I was out to dinner with my son and his family and while the three-year-old was not being disobedient, he was a constant center of motion. Under the seat, standing on top of the seat, falling over, jumping up … you get the picture.
My son said, “People say they’d like to have his energy, but you know what? I’m actually glad I don’t. Jumping around that much would be embarrassing.”
Kids have energy. Kids wiggle. Kids like to jump, hop, run, skip, climb …
That’s the way God made them.
If God wanted kids to sit still with their hands folded, He would have made them that way.
Don’t get me wrong. Kids do need to learn self-control and to sit quietly – at least for a little while in certain circumstances (like church or school), but let’s not overdo it.
Often we make kids sit still for inordinate amounts of time and grow impatient when they start kicking their feet or bouncing or doing whatever they can to move.
Here’s something encouraging discovered through a study at the University of Central Florida. When kids are not storing and processing information, they can sit quietly (for instance, when they are watching TV.) When kids are storing and processing info, they often need to move. (Keep that in mind the next time you’re teaching a group of Cubbies.)
Another study in North Carolina showed that some kids retained more of what they read, if they were allowed to do something active at the same time. One school started a Ride and Read program where kids were allowed to ride stationary bikes while reading. This worked especially well with the boys and some who did not like to read before the bikes, grew to enjoy reading.
(This doesn’t stop with kids. A study reported by Psychology Today showed that people who doodled while listening actually had 30% better memory retention than those who don’t.)
We could start a debate about these findings, but let’s not. Instead, let’s look at some ways we can give kids opportunity to use their energy in a positive way.
- Alternate active and quiet activities in club.
- Sing songs with active motions. (You can divide a long large group lesson with an active song or two.)
- Be patient with the child who is swinging his foot or playing quietly with his pencil (as long as he’s not making noise or bothering his neighbor). Sometimes that one “allowed” motion keeps him from being disruptive in other, more noisy ways.

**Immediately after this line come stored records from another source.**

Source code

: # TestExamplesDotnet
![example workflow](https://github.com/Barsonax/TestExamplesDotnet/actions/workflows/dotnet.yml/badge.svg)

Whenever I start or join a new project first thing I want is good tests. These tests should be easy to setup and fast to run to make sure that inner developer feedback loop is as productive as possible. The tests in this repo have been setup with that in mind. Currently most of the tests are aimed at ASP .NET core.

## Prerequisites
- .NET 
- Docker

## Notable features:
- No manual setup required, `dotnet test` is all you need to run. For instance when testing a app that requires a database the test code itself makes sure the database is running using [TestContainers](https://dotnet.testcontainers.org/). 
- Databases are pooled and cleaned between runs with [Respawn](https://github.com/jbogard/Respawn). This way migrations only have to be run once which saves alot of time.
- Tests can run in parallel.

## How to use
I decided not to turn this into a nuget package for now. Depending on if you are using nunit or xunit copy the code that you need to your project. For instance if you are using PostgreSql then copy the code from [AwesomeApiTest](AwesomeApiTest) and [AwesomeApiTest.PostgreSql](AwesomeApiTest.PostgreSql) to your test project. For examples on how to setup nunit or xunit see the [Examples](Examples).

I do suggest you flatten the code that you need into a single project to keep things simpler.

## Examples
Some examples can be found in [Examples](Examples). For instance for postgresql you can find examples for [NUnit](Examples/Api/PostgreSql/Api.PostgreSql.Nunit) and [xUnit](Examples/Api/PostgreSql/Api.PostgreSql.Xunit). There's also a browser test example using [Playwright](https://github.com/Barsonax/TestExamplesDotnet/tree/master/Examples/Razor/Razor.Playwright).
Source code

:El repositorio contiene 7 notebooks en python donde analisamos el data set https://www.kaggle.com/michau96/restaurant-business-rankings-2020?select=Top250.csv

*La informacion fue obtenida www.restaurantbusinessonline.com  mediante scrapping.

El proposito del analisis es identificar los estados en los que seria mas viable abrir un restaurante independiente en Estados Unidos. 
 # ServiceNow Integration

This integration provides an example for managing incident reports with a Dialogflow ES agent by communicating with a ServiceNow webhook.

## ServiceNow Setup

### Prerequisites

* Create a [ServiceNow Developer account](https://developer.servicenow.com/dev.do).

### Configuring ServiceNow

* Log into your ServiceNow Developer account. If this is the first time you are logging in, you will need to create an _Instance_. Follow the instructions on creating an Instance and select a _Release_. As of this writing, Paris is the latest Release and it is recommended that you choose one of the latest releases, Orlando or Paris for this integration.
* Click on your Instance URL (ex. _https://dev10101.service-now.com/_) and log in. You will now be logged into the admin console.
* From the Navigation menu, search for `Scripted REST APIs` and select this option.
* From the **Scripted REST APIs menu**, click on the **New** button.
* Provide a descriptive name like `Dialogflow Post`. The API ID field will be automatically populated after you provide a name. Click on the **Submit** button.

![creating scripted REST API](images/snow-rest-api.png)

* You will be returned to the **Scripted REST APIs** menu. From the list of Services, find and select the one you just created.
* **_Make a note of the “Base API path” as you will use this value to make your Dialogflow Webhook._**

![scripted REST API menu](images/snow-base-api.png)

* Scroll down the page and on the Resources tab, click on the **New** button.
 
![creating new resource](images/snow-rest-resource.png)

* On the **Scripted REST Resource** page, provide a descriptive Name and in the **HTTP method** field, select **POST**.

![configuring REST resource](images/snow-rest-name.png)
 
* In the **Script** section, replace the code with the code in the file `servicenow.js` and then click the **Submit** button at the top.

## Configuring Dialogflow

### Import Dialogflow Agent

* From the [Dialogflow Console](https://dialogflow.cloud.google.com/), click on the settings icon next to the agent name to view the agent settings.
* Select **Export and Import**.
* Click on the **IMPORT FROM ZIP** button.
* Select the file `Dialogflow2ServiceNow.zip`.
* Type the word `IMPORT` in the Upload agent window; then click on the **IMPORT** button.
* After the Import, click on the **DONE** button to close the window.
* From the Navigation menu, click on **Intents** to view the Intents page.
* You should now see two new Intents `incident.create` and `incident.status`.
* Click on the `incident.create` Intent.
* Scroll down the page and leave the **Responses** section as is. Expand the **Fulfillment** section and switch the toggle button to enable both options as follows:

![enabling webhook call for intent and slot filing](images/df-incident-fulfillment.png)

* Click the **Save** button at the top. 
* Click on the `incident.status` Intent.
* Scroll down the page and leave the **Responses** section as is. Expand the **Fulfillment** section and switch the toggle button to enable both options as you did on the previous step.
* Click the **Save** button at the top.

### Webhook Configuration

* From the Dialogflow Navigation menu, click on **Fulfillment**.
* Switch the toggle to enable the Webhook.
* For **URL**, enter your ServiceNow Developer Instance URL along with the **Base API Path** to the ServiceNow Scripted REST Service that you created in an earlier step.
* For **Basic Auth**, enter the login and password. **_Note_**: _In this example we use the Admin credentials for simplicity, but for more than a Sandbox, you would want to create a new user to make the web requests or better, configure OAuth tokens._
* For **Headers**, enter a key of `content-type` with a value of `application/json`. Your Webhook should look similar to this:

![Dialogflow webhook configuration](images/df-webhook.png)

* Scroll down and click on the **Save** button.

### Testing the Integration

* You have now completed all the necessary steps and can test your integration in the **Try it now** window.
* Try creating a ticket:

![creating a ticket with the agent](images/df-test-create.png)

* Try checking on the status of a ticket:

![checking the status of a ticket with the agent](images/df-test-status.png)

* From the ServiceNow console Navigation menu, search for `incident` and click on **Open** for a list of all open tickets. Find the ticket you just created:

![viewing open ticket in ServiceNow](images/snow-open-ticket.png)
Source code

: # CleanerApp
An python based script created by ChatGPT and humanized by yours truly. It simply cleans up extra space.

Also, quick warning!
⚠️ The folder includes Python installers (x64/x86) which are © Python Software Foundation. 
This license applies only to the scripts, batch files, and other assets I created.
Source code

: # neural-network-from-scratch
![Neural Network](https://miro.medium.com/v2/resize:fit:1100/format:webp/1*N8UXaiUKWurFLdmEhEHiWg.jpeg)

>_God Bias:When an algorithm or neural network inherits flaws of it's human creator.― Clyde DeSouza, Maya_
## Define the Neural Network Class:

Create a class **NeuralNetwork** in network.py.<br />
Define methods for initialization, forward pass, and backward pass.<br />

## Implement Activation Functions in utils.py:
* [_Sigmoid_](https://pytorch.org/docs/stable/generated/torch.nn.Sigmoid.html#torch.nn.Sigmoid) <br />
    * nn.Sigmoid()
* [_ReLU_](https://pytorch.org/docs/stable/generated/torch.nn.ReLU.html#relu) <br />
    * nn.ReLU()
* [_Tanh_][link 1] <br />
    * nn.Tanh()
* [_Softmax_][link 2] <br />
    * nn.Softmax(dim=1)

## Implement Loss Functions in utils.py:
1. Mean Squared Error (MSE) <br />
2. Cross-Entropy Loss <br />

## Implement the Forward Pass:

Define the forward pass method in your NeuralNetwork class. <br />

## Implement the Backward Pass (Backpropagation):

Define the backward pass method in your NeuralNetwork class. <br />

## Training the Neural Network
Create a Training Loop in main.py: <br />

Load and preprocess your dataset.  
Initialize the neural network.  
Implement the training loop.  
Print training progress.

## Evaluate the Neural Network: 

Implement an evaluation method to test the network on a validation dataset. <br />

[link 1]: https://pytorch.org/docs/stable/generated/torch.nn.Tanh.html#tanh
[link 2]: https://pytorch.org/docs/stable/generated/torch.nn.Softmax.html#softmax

- Give kids opportunity to study their verses in unique ways – with the agreement that they won’t bother other clubbers. We had a middle school teen who learned best while walking around the game circle. She didn’t bother other kids and truly did learn her verses. We had a T&T girl who said her verse to me one night while standing on her head.
- Be aware of the kids whom you’re teaching. Do you see a child getting restless? Call him or her up to help you hold a visual or to help you move the podium. (Be creative, how can you get her moving?)
- Interact with your kids while teaching. Can they all stomp the floor when an earthquake happens? Can they act out climbing when talking about Zacchaeus? Can they repeat a phrase or verse that you’re using in your lesson? (Even talking uses up some energy.)
Instead of attempting to “dewiggle” (yes, I invented that word) kids, let’s be creative in using their energy in a positive way.
God tells us in His word that we are fearfully and wonderfully made.
God created kids to wiggle.
Let’s be thankful for all that wiggling.